Strengthening Constitutional Self-Government

No Left Turns

Jim Ceaser on blue vs. red

Jim Ceaser is one of our best commentators linking theory and practice in American politics. If you haven’t read Reconstructing America, The Perfect Tie, or Red Over Blue (the latter two with Andrew Busch), you simply must. His latest is Nature and History in American Political Development: A Debate, which I just ordered via the Ashbrook site.

You can find what appears to be a summary of that book’s argument in this essay (a 25 page pdf), which is the "framing essay" for this conference. The essay ranges widely over the American political spectrum, offering incisive commentary on tendencies and theories on both the Left and Right. Here’s the concluding paragraph:

The non-foundationalist position represents a utopian experiment that has as yet no basis in real political science. Nothing in experience suggests it could ever work, at least for a nation that is tasked with performing an important role on the stage of world history. Without a foundational principle, even more without the moral energy that derives from a concern for foundational principle, a community cannot exist in a deep or meaningful sense. And without this energy, a community would be unable to extract from its members the added measure of devotion and resolve that are needed for its survival and for undertaking any important projects. What is involved, ultimately, in the shift to non-foundationalism is an evacuation of what makes a nation. When the illusion of a genuine nation existing without foundations is finally acknowledged--if it is acknowledged--political life will return to the real political question: which is not whether to have a foundation, but rather, which one(s) to embrace and in what mixture. This conclusion only gets us back to where sensible political life begins, which is finding foundational remedies to the problem most incident to foundational thinking. On that ground, and on that ground alone, let the polarization continue.

Read the whole thing.   

Discussions - 4 Comments

Joe is right to pull you toward Ceasar. I mentioned his new book here.

And I’m plugging away at my review of it for SOCIETY.

That’s a very subtle and brilliant paper by JWC. Still, the phrase "foundational principle" rubs me the same way as "faith tradition."

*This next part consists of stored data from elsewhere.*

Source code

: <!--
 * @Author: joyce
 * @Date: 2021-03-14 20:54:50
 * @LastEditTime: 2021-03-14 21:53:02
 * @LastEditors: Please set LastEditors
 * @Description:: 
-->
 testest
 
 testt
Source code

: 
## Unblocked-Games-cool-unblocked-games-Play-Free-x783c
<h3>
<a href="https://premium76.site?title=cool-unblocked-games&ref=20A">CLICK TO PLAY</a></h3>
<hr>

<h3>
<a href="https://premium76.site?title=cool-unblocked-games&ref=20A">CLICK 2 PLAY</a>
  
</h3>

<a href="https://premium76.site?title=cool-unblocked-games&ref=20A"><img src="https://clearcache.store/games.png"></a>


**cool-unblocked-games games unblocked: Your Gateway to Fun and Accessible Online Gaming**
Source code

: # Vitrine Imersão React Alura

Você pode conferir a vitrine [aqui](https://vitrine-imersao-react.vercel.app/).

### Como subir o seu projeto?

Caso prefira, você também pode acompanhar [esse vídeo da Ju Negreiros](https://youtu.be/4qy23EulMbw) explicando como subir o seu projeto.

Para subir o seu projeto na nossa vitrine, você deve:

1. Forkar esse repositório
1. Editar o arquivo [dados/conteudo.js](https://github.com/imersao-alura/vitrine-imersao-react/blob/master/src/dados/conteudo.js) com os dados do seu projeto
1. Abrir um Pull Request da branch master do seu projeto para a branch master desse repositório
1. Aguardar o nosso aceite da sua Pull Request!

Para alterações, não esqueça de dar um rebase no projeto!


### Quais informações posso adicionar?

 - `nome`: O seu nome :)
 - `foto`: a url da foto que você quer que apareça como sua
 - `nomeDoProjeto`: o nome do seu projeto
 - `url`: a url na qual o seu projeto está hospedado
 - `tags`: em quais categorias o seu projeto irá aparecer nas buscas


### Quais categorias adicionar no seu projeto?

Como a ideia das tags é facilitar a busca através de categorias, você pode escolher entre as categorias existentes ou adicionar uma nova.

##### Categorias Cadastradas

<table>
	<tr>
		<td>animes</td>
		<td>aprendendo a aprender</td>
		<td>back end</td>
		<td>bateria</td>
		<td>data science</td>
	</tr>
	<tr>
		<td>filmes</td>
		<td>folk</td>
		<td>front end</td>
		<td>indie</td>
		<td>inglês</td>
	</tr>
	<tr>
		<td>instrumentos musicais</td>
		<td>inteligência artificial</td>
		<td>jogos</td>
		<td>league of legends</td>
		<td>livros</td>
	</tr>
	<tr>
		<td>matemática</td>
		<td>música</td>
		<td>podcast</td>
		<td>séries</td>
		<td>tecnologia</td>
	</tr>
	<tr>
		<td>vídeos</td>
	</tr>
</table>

Thanks for the link to the JWC paper. What a witty beginning, recounting the trip from Charlottesville to DC! And at the end, unlike his rather confined- by-scholarly limitations book Nature and History in American Political Development he declares: let the public debate over foundations (including anti-foundationalism(s)) begin! He perceptively and wittily noted that the anti-foundationalists tend not to want the wider public to know what their "position" (sic) is.